→ **Task objective**
Go to the line holding "- Added CentOS 7 to test suites" in the entries below and write out exactly every line down to and including the line holding "- Removed Chef 12 requirement".

Dataset entries
Content starts

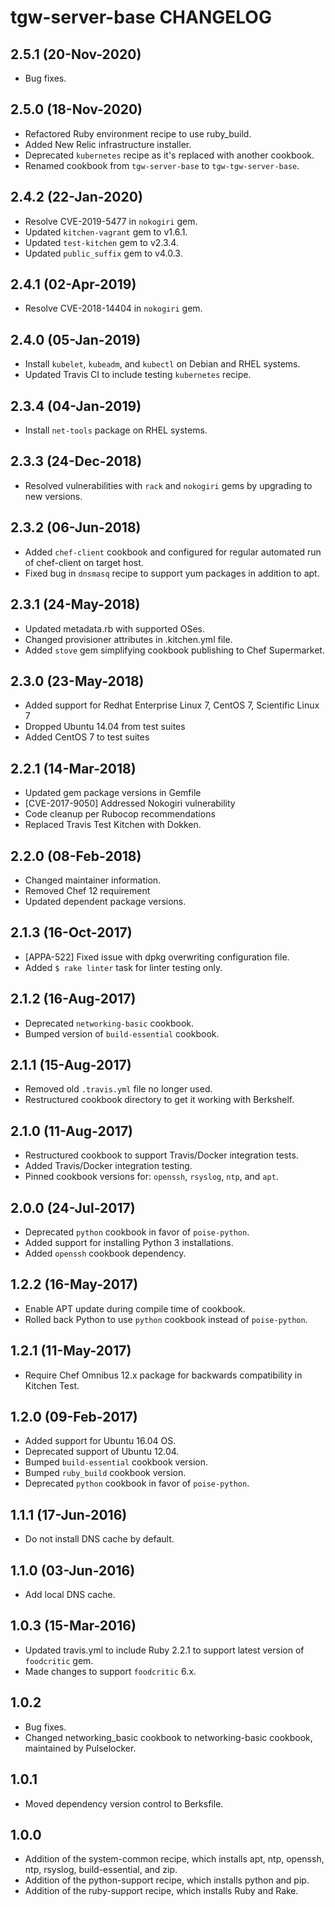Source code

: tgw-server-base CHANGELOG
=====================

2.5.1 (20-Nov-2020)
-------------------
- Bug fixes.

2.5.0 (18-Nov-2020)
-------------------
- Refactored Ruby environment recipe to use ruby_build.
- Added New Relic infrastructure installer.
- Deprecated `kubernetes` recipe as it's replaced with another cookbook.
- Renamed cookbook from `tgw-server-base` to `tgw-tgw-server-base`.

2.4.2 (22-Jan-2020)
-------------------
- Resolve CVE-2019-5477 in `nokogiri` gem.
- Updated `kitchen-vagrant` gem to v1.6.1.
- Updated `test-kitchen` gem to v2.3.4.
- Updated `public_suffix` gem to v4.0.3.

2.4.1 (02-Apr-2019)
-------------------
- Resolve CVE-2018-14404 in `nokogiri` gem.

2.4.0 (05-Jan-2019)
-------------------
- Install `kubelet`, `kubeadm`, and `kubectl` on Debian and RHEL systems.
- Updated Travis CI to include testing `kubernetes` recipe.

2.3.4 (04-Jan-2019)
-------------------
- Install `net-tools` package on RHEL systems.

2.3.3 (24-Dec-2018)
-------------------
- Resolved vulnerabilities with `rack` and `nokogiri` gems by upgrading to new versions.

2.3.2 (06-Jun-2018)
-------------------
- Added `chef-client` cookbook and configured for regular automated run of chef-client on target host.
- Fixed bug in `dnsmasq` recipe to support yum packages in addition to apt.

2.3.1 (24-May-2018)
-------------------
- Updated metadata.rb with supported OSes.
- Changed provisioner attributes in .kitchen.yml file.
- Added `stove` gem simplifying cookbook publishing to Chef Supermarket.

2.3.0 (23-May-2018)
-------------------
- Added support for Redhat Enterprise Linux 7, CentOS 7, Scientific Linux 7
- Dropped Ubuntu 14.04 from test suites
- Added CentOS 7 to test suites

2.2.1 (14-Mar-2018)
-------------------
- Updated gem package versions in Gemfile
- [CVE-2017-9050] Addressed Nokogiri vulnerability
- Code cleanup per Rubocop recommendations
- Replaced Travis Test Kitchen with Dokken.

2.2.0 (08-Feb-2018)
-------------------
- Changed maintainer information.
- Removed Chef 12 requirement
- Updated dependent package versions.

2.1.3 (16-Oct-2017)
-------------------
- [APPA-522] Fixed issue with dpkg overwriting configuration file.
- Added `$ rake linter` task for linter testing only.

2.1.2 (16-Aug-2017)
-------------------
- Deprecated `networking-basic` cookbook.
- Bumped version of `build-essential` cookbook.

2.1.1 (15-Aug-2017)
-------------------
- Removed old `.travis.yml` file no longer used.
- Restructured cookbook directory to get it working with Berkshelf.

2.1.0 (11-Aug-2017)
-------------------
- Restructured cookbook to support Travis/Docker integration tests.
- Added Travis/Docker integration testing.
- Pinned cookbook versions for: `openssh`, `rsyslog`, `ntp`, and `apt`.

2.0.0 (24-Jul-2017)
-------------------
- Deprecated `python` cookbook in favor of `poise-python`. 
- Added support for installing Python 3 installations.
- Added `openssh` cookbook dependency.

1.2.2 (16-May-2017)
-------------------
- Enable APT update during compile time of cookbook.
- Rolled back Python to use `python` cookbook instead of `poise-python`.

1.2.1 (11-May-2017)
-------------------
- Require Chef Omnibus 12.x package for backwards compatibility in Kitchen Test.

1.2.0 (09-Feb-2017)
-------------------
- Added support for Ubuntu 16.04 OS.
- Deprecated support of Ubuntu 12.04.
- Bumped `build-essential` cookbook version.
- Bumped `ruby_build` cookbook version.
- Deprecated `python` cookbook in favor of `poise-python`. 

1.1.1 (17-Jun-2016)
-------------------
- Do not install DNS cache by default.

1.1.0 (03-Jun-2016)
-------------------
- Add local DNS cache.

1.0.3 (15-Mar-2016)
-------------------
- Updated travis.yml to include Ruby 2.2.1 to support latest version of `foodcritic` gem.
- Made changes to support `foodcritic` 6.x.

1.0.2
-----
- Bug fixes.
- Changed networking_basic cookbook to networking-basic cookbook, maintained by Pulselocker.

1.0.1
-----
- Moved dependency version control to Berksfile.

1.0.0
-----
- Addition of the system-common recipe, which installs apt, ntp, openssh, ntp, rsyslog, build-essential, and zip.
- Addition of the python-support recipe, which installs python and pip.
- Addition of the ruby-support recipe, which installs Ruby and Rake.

Content ends

→ **Solved exercise**
- Added CentOS 7 to test suites

2.2.1 (14-Mar-2018)
-------------------
- Updated gem package versions in Gemfile
- [CVE-2017-9050] Addressed Nokogiri vulnerability
- Code cleanup per Rubocop recommendations
- Replaced Travis Test Kitchen with Dokken.

2.2.0 (08-Feb-2018)
-------------------
- Changed maintainer information.
- Removed Chef 12 requirement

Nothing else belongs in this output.